**What this task involves:** Which lines run from the line containing "referring to staff" through the end of the records below? Reproduce them exactly, and nothing else.

**Exercise data:**
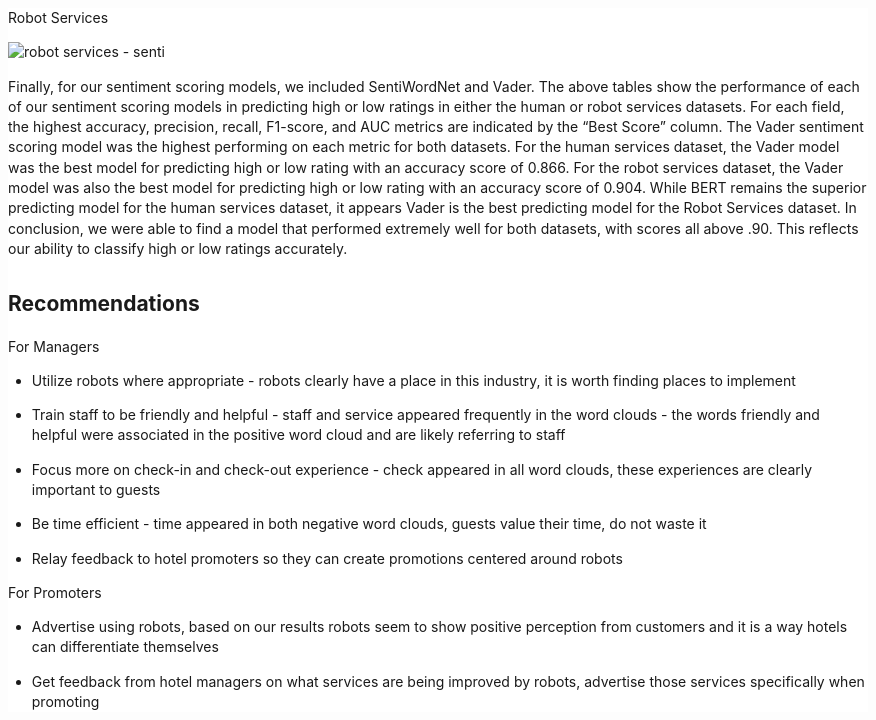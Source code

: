 Robot Services 

<img width="320" alt="robot services - senti" src="https://user-images.githubusercontent.com/77026848/210669015-e9773f14-19dc-42fb-96d1-a8f477bb05f9.png">

Finally, for our sentiment scoring models, we included SentiWordNet and Vader. The above tables show the performance of each of our sentiment scoring models in predicting high or low ratings in either the human or robot services datasets. For each field, the highest accuracy, precision, recall, F1-score, and AUC metrics are indicated by the “Best Score” column. The Vader sentiment scoring model was the highest performing on each metric for both datasets. For the human services dataset, the Vader model was the best model for predicting high or low rating with an accuracy score of 0.866. For the robot services dataset, the Vader model was also the best model for predicting high or low rating with an accuracy score of 0.904. While BERT remains the superior predicting model for the human services dataset, it appears Vader is the best predicting model for the Robot Services dataset. In conclusion, we were able to find a model that performed extremely well for both datasets, with scores all above .90. This reflects our ability to classify high or low ratings accurately.

## Recommendations

For Managers
* Utilize robots where appropriate - robots clearly have a place in this industry, it is worth finding places to implement

* Train staff to be friendly and helpful - staff and service appeared frequently in the word clouds - the words friendly and helpful were associated in the positive word cloud and are likely  referring to staff

* Focus more on check-in and check-out experience - check appeared in all word clouds, these experiences are clearly important to guests

* Be time efficient - time appeared in both negative word clouds, guests value their time, do not waste it

* Relay feedback to hotel promoters so they can create promotions centered around robots

For Promoters
* Advertise using robots, based on our results robots seem to show positive perception from customers and it is a way hotels can differentiate themselves

* Get feedback from hotel managers on what services are being improved by robots, advertise those services specifically when promoting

**Result for this task:**
* Train staff to be friendly and helpful - staff and service appeared frequently in the word clouds - the words friendly and helpful were associated in the positive word cloud and are likely  referring to staff

* Focus more on check-in and check-out experience - check appeared in all word clouds, these experiences are clearly important to guests

* Be time efficient - time appeared in both negative word clouds, guests value their time, do not waste it

* Relay feedback to hotel promoters so they can create promotions centered around robots

For Promoters
* Advertise using robots, based on our results robots seem to show positive perception from customers and it is a way hotels can differentiate themselves

* Get feedback from hotel managers on what services are being improved by robots, advertise those services specifically when promoting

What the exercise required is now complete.